[Plain-text document sources]
+-------+
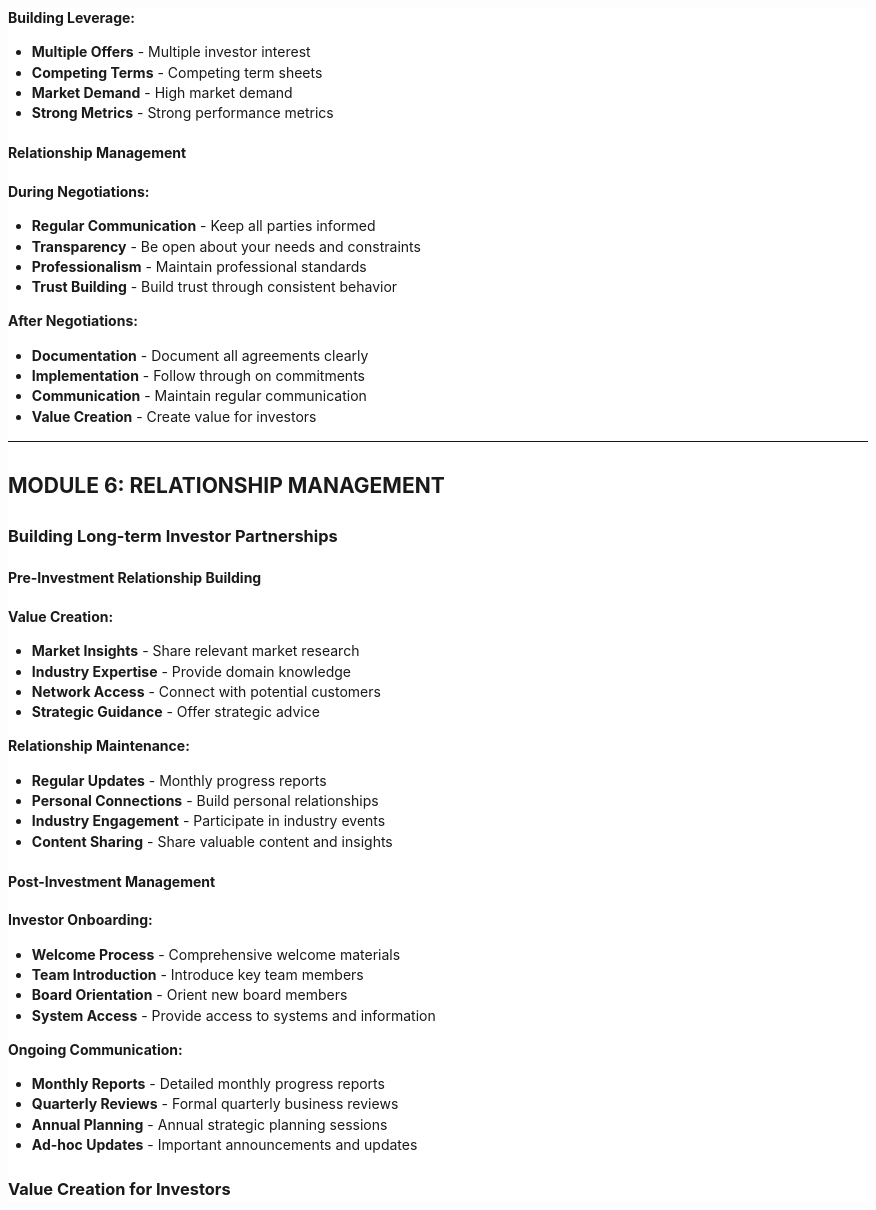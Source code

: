 **Building Leverage:**
- **Multiple Offers** - Multiple investor interest
- **Competing Terms** - Competing term sheets
- **Market Demand** - High market demand
- **Strong Metrics** - Strong performance metrics

#### **Relationship Management**
**During Negotiations:**
- **Regular Communication** - Keep all parties informed
- **Transparency** - Be open about your needs and constraints
- **Professionalism** - Maintain professional standards
- **Trust Building** - Build trust through consistent behavior

**After Negotiations:**
- **Documentation** - Document all agreements clearly
- **Implementation** - Follow through on commitments
- **Communication** - Maintain regular communication
- **Value Creation** - Create value for investors

---

## **MODULE 6: RELATIONSHIP MANAGEMENT**

### **Building Long-term Investor Partnerships**

#### **Pre-Investment Relationship Building**
**Value Creation:**
- **Market Insights** - Share relevant market research
- **Industry Expertise** - Provide domain knowledge
- **Network Access** - Connect with potential customers
- **Strategic Guidance** - Offer strategic advice

**Relationship Maintenance:**
- **Regular Updates** - Monthly progress reports
- **Personal Connections** - Build personal relationships
- **Industry Engagement** - Participate in industry events
- **Content Sharing** - Share valuable content and insights

#### **Post-Investment Management**
**Investor Onboarding:**
- **Welcome Process** - Comprehensive welcome materials
- **Team Introduction** - Introduce key team members
- **Board Orientation** - Orient new board members
- **System Access** - Provide access to systems and information

**Ongoing Communication:**
- **Monthly Reports** - Detailed monthly progress reports
- **Quarterly Reviews** - Formal quarterly business reviews
- **Annual Planning** - Annual strategic planning sessions
- **Ad-hoc Updates** - Important announcements and updates

### **Value Creation for Investors**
+-------+
* What you will do: All lines starting at the one holding "#### **Post-Investment Management**" and ending at the last line above must be output exactly, and no other line may appear.

* Exercise output:
#### **Post-Investment Management**
**Investor Onboarding:**
- **Welcome Process** - Comprehensive welcome materials
- **Team Introduction** - Introduce key team members
- **Board Orientation** - Orient new board members
- **System Access** - Provide access to systems and information

**Ongoing Communication:**
- **Monthly Reports** - Detailed monthly progress reports
- **Quarterly Reviews** - Formal quarterly business reviews
- **Annual Planning** - Annual strategic planning sessions
- **Ad-hoc Updates** - Important announcements and updates

### **Value Creation for Investors**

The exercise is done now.